Eight to Late

Sensemaking and Analytics for Organizations

Posts Tagged ‘chatgpt

Towards a public understanding of AI  – notes from an introductory class for a general audience

with 4 comments

There is a dearth of courses for the general public on AI.  To address this gap, I ran a 3-hour course entitled “AI – A General Introduction” on November 4th at the Workers Education Association (WEA) office in Sydney. My intention was to introduce attendees to modern AI via a historical and cultural route, from its mystic 13th century origins to the present day.

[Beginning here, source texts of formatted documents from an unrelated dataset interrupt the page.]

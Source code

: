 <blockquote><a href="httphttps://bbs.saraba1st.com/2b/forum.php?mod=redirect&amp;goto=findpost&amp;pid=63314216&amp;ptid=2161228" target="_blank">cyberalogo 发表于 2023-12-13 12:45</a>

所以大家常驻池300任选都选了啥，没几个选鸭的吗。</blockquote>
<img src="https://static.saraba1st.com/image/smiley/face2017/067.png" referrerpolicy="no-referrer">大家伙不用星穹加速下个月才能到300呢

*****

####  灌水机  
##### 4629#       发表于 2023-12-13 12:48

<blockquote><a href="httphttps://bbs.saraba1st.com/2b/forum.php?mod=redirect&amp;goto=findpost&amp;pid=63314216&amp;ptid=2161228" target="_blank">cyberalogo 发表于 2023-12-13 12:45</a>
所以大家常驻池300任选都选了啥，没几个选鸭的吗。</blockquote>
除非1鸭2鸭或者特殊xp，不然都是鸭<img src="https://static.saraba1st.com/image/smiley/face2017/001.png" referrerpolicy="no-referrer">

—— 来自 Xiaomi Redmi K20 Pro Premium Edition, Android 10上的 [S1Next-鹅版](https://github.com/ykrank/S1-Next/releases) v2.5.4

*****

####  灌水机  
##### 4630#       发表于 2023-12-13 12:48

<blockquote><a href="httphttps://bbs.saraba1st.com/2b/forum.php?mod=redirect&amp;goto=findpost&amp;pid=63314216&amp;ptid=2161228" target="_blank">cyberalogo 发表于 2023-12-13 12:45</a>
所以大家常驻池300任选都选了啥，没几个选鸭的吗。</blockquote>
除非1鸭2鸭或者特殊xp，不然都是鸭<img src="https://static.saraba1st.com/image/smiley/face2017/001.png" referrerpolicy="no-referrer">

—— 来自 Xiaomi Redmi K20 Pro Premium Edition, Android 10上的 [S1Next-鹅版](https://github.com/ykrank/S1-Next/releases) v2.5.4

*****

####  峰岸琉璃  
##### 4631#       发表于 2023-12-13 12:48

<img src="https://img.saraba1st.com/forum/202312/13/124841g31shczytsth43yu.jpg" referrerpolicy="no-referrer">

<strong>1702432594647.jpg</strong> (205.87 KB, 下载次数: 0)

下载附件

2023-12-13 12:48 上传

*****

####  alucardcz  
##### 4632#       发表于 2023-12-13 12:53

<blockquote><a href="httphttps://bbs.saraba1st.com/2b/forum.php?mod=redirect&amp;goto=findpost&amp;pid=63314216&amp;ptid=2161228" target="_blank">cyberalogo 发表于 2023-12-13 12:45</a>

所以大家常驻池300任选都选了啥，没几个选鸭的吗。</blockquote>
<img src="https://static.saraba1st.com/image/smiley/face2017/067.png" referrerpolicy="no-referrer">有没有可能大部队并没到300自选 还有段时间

In this article I describe the content of the session, offering some pointers for those who would like to run similar courses.

–x–

First some general remarks about the session:

  • The course was sold out well ahead of time – there is clearly demand for such offerings.
  • Although many attendees had used ChatGPT or other similar products, none had much of an idea of how they worked or what they are good (and not so good) for.
  • The session was very interactive with lots of questions. Attendees were particularly concerned about social implications of AI (job losses, medical applications, regulation). 
  • Most attendees did not have a technical background. However, judging from their questions and feedback, it seems that most of them were able to follow the material.  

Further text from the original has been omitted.